REQUIREMENT:
Give the number of lines in the data below that contain "title", with no other words.

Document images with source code
++++++++

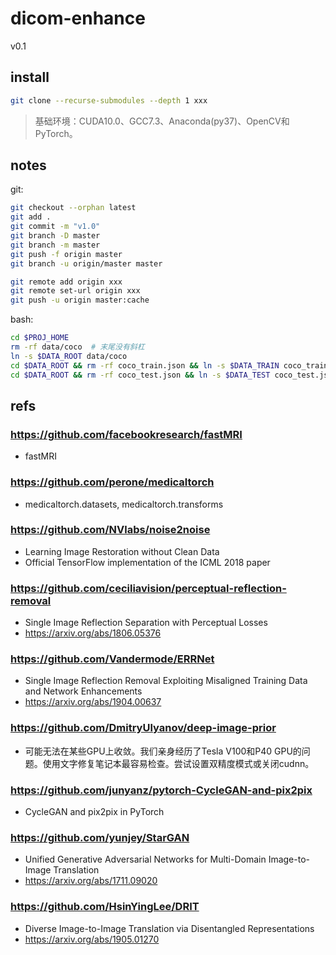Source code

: # dicom-enhance
v0.1

## install
```bash
git clone --recurse-submodules --depth 1 xxx
```

>基础环境：CUDA10.0、GCC7.3、Anaconda(py37)、OpenCV和PyTorch。

## notes
git:
```bash
git checkout --orphan latest
git add .
git commit -m "v1.0"
git branch -D master
git branch -m master
git push -f origin master
git branch -u origin/master master

git remote add origin xxx
git remote set-url origin xxx
git push -u origin master:cache
```

bash:
```bash
cd $PROJ_HOME
rm -rf data/coco  # 末尾没有斜杠
ln -s $DATA_ROOT data/coco
cd $DATA_ROOT && rm -rf coco_train.json && ln -s $DATA_TRAIN coco_train.json
cd $DATA_ROOT && rm -rf coco_test.json && ln -s $DATA_TEST coco_test.json
```

## refs

### https://github.com/facebookresearch/fastMRI
- fastMRI

### https://github.com/perone/medicaltorch
- medicaltorch.datasets, medicaltorch.transforms

### https://github.com/NVlabs/noise2noise
- Learning Image Restoration without Clean Data
- Official TensorFlow implementation of the ICML 2018 paper

### https://github.com/ceciliavision/perceptual-reflection-removal
- Single Image Reflection Separation with Perceptual Losses
- https://arxiv.org/abs/1806.05376

### https://github.com/Vandermode/ERRNet
- Single Image Reflection Removal Exploiting Misaligned Training Data and Network Enhancements
- https://arxiv.org/abs/1904.00637

### https://github.com/DmitryUlyanov/deep-image-prior
- 可能无法在某些GPU上收敛。我们亲身经历了Tesla V100和P40 GPU的问题。使用文字修复笔记本最容易检查。尝试设置双精度模式或关闭cudnn。

### https://github.com/junyanz/pytorch-CycleGAN-and-pix2pix
- CycleGAN and pix2pix in PyTorch

### https://github.com/yunjey/StarGAN
- Unified Generative Adversarial Networks for Multi-Domain Image-to-Image Translation
- https://arxiv.org/abs/1711.09020

### https://github.com/HsinYingLee/DRIT
- Diverse Image-to-Image Translation via Disentangled Representations
- https://arxiv.org/abs/1905.01270
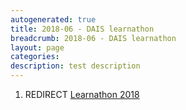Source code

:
 ```yaml
---
autogenerated: true
title: 2018-06 - DAIS learnathon
breadcrumb: 2018-06 - DAIS learnathon
layout: page
categories: 
description: test description
---
```


1.  REDIRECT [Learnathon 2018](Learnathon_2018 "wikilink")
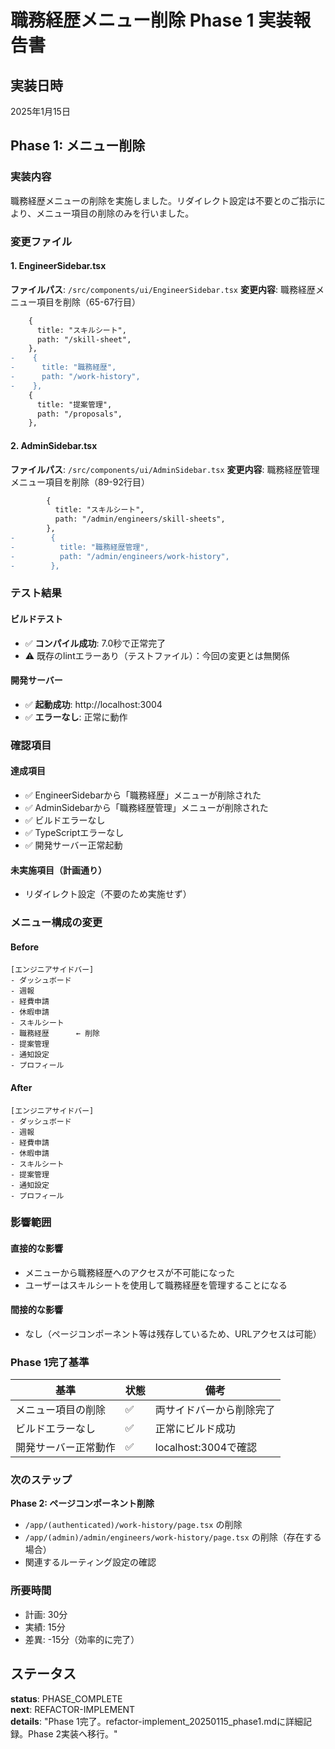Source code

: # 職務経歴メニュー削除 Phase 1 実装報告書

## 実装日時
2025年1月15日

## Phase 1: メニュー削除

### 実装内容
職務経歴メニューの削除を実施しました。リダイレクト設定は不要とのご指示により、メニュー項目の削除のみを行いました。

### 変更ファイル

#### 1. EngineerSidebar.tsx
**ファイルパス**: `/src/components/ui/EngineerSidebar.tsx`
**変更内容**: 職務経歴メニュー項目を削除（65-67行目）

```diff
    {
      title: "スキルシート",
      path: "/skill-sheet",
    },
-    {
-      title: "職務経歴",
-      path: "/work-history",
-    },
    {
      title: "提案管理",
      path: "/proposals",
    },
```

#### 2. AdminSidebar.tsx
**ファイルパス**: `/src/components/ui/AdminSidebar.tsx`
**変更内容**: 職務経歴管理メニュー項目を削除（89-92行目）

```diff
        {
          title: "スキルシート",
          path: "/admin/engineers/skill-sheets",
        },
-        {
-          title: "職務経歴管理",
-          path: "/admin/engineers/work-history",
-        },
```

### テスト結果

#### ビルドテスト
- ✅ **コンパイル成功**: 7.0秒で正常完了
- ⚠️ 既存のlintエラーあり（テストファイル）：今回の変更とは無関係

#### 開発サーバー
- ✅ **起動成功**: http://localhost:3004
- ✅ **エラーなし**: 正常に動作

### 確認項目

#### 達成項目
- ✅ EngineerSidebarから「職務経歴」メニューが削除された
- ✅ AdminSidebarから「職務経歴管理」メニューが削除された
- ✅ ビルドエラーなし
- ✅ TypeScriptエラーなし
- ✅ 開発サーバー正常起動

#### 未実施項目（計画通り）
- リダイレクト設定（不要のため実施せず）

### メニュー構成の変更

#### Before
```
[エンジニアサイドバー]
- ダッシュボード
- 週報
- 経費申請
- 休暇申請
- スキルシート
- 職務経歴      ← 削除
- 提案管理
- 通知設定
- プロフィール
```

#### After
```
[エンジニアサイドバー]
- ダッシュボード
- 週報
- 経費申請
- 休暇申請
- スキルシート
- 提案管理
- 通知設定
- プロフィール
```

### 影響範囲

#### 直接的な影響
- メニューから職務経歴へのアクセスが不可能になった
- ユーザーはスキルシートを使用して職務経歴を管理することになる

#### 間接的な影響
- なし（ページコンポーネント等は残存しているため、URLアクセスは可能）

### Phase 1完了基準

| 基準 | 状態 | 備考 |
|------|------|------|
| メニュー項目の削除 | ✅ | 両サイドバーから削除完了 |
| ビルドエラーなし | ✅ | 正常にビルド成功 |
| 開発サーバー正常動作 | ✅ | localhost:3004で確認 |

### 次のステップ

**Phase 2: ページコンポーネント削除**
- `/app/(authenticated)/work-history/page.tsx` の削除
- `/app/(admin)/admin/engineers/work-history/page.tsx` の削除（存在する場合）
- 関連するルーティング設定の確認

### 所要時間
- 計画: 30分
- 実績: 15分
- 差異: -15分（効率的に完了）

## ステータス
**status**: PHASE_COMPLETE  
**next**: REFACTOR-IMPLEMENT  
**details**: "Phase 1完了。refactor-implement_20250115_phase1.mdに詳細記録。Phase 2実装へ移行。"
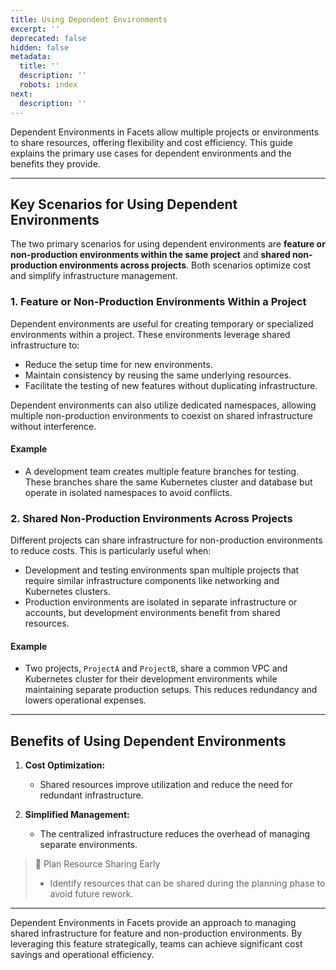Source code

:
 ```yaml
---
title: Using Dependent Environments
excerpt: ''
deprecated: false
hidden: false
metadata:
  title: ''
  description: ''
  robots: index
next:
  description: ''
---
```

Dependent Environments in Facets allow multiple projects or environments to share resources, offering flexibility and cost efficiency. This guide explains the primary use cases for dependent environments and the benefits they provide.

***

## Key Scenarios for Using Dependent Environments

The two primary scenarios for using dependent environments are **feature or non-production environments within the same project** and **shared non-production environments across projects**. Both scenarios optimize cost and simplify infrastructure management.

### 1. Feature or Non-Production Environments Within a Project

Dependent environments are useful for creating temporary or specialized environments within a project. These environments leverage shared infrastructure to:

- Reduce the setup time for new environments.
- Maintain consistency by reusing the same underlying resources.
- Facilitate the testing of new features without duplicating infrastructure.

Dependent environments can also utilize dedicated namespaces, allowing multiple non-production environments to coexist on shared infrastructure without interference.

#### Example

- A development team creates multiple feature branches for testing. These branches share the same Kubernetes cluster and database but operate in isolated namespaces to avoid conflicts.

### 2. Shared Non-Production Environments Across Projects

Different projects can share infrastructure for non-production environments to reduce costs. This is particularly useful when:

- Development and testing environments span multiple projects that require similar infrastructure components like networking and Kubernetes clusters.
- Production environments are isolated in separate infrastructure or accounts, but development environments benefit from shared resources.

#### Example

- Two projects, `ProjectA` and `ProjectB`, share a common VPC and Kubernetes cluster for their development environments while maintaining separate production setups. This reduces redundancy and lowers operational expenses.

***

## Benefits of Using Dependent Environments

1. **Cost Optimization:**
   - Shared resources improve utilization and reduce the need for redundant infrastructure.

2. **Simplified Management:**
   - The centralized infrastructure reduces the overhead of managing separate environments.

> 📘 Plan Resource Sharing Early
> 
> - Identify resources that can be shared during the planning phase to avoid future rework.

***

Dependent Environments in Facets provide an approach to managing shared infrastructure for feature and non-production environments. By leveraging this feature strategically, teams can achieve significant cost savings and operational efficiency.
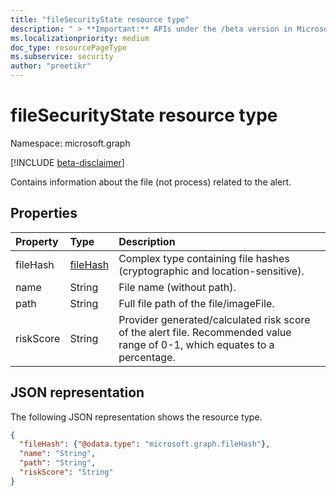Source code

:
 ```yaml
---
title: "fileSecurityState resource type"
description: " > **Important:** APIs under the /beta version in Microsoft Graph are in preview and are subject to change. Use of these APIs in production applications is not supported."
ms.localizationpriority: medium
doc_type: resourcePageType
ms.subservice: security
author: "preetikr"
---
```


# fileSecurityState resource type

Namespace: microsoft.graph

 [!INCLUDE [beta-disclaimer](../../includes/beta-disclaimer.md)]

Contains information about the file (not process) related to the alert.

## Properties

| Property   | Type|Description|
|:---------------|:--------|:----------|
|fileHash|[fileHash](filehash.md)|Complex type containing file hashes (cryptographic and location-sensitive).|
|name|String|File name (without path).|
|path|String|Full file path of the file/imageFile.|
|riskScore|String|Provider generated/calculated risk score of the alert file. Recommended value range of 0-1, which equates to a percentage.|

## JSON representation

The following JSON representation shows the resource type.

<!-- {
  "blockType": "resource",
  "optionalProperties": [

  ],
  "@odata.type": "microsoft.graph.fileSecurityState"
}-->

```json
{
  "fileHash": {"@odata.type": "microsoft.graph.fileHash"},
  "name": "String",
  "path": "String",
  "riskScore": "String"
}

```

<!-- uuid: 8fcb5dbc-d5aa-4681-8e31-b001d5168d79
2015-10-25 14:57:30 UTC -->
<!--
{
  "type": "#page.annotation",
  "description": "fileSecurityState resource",
  "keywords": "",
  "section": "documentation",
  "tocPath": "",
  "suppressions": []
}
-->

++++++++

WRITTEN RESPONSE:
9